* [Task to carry out]: Present the following entries again, word for word and in full.

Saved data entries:
- - -

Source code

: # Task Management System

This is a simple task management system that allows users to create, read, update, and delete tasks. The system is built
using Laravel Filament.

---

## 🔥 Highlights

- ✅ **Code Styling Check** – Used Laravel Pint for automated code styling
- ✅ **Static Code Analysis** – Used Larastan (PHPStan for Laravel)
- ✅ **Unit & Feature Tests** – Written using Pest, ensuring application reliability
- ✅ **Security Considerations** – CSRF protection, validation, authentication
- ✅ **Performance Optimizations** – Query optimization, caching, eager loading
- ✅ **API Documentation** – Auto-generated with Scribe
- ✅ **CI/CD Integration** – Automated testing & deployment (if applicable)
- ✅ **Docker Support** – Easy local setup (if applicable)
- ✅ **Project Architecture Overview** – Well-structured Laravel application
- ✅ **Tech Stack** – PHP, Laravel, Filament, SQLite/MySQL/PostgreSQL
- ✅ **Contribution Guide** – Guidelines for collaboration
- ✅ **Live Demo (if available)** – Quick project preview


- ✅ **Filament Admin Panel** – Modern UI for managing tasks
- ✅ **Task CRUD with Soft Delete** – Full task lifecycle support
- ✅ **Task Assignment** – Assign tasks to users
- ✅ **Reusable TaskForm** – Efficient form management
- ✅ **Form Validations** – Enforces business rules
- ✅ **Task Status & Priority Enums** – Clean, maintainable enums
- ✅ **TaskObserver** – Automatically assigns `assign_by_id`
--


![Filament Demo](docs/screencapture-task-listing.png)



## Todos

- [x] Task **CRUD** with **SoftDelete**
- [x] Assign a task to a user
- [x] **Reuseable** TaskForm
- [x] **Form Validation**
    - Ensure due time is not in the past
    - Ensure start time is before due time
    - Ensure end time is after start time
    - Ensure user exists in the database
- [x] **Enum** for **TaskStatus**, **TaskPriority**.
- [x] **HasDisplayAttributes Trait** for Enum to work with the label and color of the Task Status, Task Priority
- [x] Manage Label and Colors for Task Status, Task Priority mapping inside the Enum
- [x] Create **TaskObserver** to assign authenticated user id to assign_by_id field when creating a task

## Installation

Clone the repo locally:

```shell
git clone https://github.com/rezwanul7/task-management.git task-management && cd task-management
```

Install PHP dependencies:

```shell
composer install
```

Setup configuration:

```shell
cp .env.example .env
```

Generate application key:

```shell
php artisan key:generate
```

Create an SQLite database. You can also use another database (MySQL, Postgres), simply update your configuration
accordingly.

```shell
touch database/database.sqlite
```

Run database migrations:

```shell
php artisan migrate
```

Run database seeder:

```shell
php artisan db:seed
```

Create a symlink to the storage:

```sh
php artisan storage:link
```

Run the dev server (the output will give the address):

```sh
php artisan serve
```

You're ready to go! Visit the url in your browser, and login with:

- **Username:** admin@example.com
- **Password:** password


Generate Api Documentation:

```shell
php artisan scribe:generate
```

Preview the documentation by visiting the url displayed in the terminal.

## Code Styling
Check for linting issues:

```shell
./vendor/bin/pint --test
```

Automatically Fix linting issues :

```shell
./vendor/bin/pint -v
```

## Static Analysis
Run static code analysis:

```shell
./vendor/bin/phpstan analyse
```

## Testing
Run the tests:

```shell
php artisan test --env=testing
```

- - -

* [Result of the exercise]:
Source code

: # Task Management System

This is a simple task management system that allows users to create, read, update, and delete tasks. The system is built
using Laravel Filament.

---

## 🔥 Highlights

- ✅ **Code Styling Check** – Used Laravel Pint for automated code styling
- ✅ **Static Code Analysis** – Used Larastan (PHPStan for Laravel)
- ✅ **Unit & Feature Tests** – Written using Pest, ensuring application reliability
- ✅ **Security Considerations** – CSRF protection, validation, authentication
- ✅ **Performance Optimizations** – Query optimization, caching, eager loading
- ✅ **API Documentation** – Auto-generated with Scribe
- ✅ **CI/CD Integration** – Automated testing & deployment (if applicable)
- ✅ **Docker Support** – Easy local setup (if applicable)
- ✅ **Project Architecture Overview** – Well-structured Laravel application
- ✅ **Tech Stack** – PHP, Laravel, Filament, SQLite/MySQL/PostgreSQL
- ✅ **Contribution Guide** – Guidelines for collaboration
- ✅ **Live Demo (if available)** – Quick project preview


- ✅ **Filament Admin Panel** – Modern UI for managing tasks
- ✅ **Task CRUD with Soft Delete** – Full task lifecycle support
- ✅ **Task Assignment** – Assign tasks to users
- ✅ **Reusable TaskForm** – Efficient form management
- ✅ **Form Validations** – Enforces business rules
- ✅ **Task Status & Priority Enums** – Clean, maintainable enums
- ✅ **TaskObserver** – Automatically assigns `assign_by_id`
--


![Filament Demo](docs/screencapture-task-listing.png)



## Todos

- [x] Task **CRUD** with **SoftDelete**
- [x] Assign a task to a user
- [x] **Reuseable** TaskForm
- [x] **Form Validation**
    - Ensure due time is not in the past
    - Ensure start time is before due time
    - Ensure end time is after start time
    - Ensure user exists in the database
- [x] **Enum** for **TaskStatus**, **TaskPriority**.
- [x] **HasDisplayAttributes Trait** for Enum to work with the label and color of the Task Status, Task Priority
- [x] Manage Label and Colors for Task Status, Task Priority mapping inside the Enum
- [x] Create **TaskObserver** to assign authenticated user id to assign_by_id field when creating a task

## Installation

Clone the repo locally:

```shell
git clone https://github.com/rezwanul7/task-management.git task-management && cd task-management
```

Install PHP dependencies:

```shell
composer install
```

Setup configuration:

```shell
cp .env.example .env
```

Generate application key:

```shell
php artisan key:generate
```

Create an SQLite database. You can also use another database (MySQL, Postgres), simply update your configuration
accordingly.

```shell
touch database/database.sqlite
```

Run database migrations:

```shell
php artisan migrate
```

Run database seeder:

```shell
php artisan db:seed
```

Create a symlink to the storage:

```sh
php artisan storage:link
```

Run the dev server (the output will give the address):

```sh
php artisan serve
```

You're ready to go! Visit the url in your browser, and login with:

- **Username:** admin@example.com
- **Password:** password


Generate Api Documentation:

```shell
php artisan scribe:generate
```

Preview the documentation by visiting the url displayed in the terminal.

## Code Styling
Check for linting issues:

```shell
./vendor/bin/pint --test
```

Automatically Fix linting issues :

```shell
./vendor/bin/pint -v
```

## Static Analysis
Run static code analysis:

```shell
./vendor/bin/phpstan analyse
```

## Testing
Run the tests:

```shell
php artisan test --env=testing
```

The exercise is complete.